Search the data for "bigcup" and copy every matching line.

Exercise inputs.

-=-=-=-=-

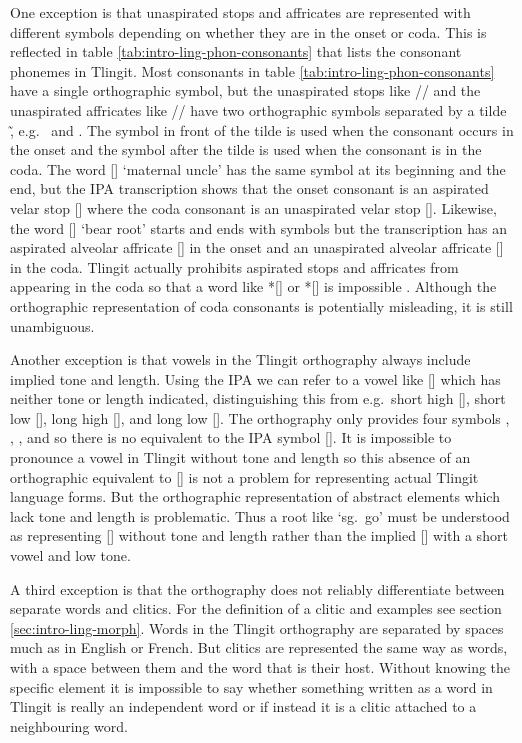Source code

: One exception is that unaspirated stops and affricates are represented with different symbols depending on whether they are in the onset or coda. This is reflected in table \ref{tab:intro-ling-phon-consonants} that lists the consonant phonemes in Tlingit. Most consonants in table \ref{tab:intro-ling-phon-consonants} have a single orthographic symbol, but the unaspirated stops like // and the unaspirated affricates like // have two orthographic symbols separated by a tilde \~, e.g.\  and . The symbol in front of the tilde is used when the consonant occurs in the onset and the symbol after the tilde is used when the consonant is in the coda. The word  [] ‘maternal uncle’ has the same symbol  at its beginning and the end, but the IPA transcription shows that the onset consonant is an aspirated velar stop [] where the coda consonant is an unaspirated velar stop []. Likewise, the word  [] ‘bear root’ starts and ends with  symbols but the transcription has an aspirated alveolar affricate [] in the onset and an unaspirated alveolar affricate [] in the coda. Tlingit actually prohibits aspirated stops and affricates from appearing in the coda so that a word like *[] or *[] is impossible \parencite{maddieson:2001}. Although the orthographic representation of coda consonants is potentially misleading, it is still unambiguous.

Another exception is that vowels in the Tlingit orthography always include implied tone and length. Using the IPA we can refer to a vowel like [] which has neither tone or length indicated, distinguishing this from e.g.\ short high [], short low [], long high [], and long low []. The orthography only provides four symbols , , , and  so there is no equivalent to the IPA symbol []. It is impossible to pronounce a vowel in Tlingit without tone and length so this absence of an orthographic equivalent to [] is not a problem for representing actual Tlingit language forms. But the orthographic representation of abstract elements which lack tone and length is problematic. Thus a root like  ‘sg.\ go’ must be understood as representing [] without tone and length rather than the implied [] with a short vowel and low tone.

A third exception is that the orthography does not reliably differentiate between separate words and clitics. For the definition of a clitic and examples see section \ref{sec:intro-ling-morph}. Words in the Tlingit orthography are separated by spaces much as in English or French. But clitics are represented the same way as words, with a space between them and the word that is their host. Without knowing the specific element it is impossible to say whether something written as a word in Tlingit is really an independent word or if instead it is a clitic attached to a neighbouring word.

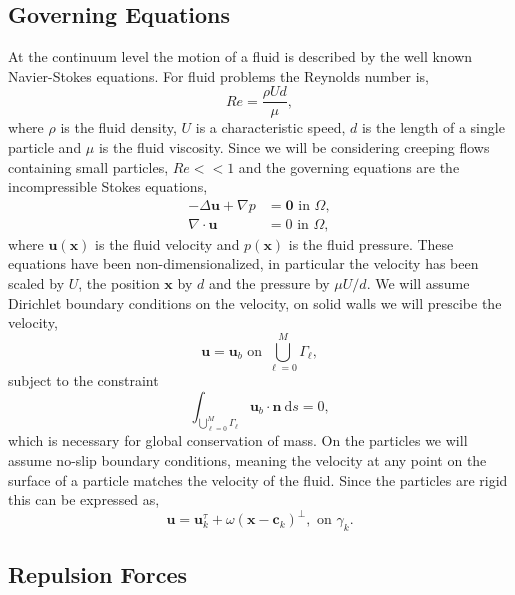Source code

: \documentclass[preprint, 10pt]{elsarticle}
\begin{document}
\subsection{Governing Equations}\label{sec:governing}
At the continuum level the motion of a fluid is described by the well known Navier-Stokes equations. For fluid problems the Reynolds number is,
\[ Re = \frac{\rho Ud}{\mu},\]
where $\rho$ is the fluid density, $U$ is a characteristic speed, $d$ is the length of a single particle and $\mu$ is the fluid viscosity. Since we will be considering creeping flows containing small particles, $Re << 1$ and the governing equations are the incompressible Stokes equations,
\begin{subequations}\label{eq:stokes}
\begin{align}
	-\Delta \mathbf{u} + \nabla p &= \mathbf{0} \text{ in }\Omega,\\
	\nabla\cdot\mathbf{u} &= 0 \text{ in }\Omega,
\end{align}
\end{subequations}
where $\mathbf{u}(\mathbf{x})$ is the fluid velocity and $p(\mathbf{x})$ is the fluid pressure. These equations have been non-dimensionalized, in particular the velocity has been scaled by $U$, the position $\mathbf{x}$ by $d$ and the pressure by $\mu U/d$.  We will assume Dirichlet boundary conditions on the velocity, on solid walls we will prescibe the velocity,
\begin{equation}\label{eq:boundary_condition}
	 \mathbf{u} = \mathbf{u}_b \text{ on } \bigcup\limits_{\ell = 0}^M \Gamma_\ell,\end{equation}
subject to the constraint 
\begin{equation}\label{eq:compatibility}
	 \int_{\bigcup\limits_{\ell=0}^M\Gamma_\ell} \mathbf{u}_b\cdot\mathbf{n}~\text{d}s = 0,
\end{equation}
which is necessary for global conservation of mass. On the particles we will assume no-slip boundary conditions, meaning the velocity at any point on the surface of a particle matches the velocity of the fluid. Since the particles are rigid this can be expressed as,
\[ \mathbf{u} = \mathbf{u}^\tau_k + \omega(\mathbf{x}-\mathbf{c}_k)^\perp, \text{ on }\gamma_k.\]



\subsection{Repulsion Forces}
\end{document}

-=-=-=-=-

Task output.
	 \mathbf{u} = \mathbf{u}_b \text{ on } \bigcup\limits_{\ell = 0}^M \Gamma_\ell,\end{equation}
	 \int_{\bigcup\limits_{\ell=0}^M\Gamma_\ell} \mathbf{u}_b\cdot\mathbf{n}~\text{d}s = 0,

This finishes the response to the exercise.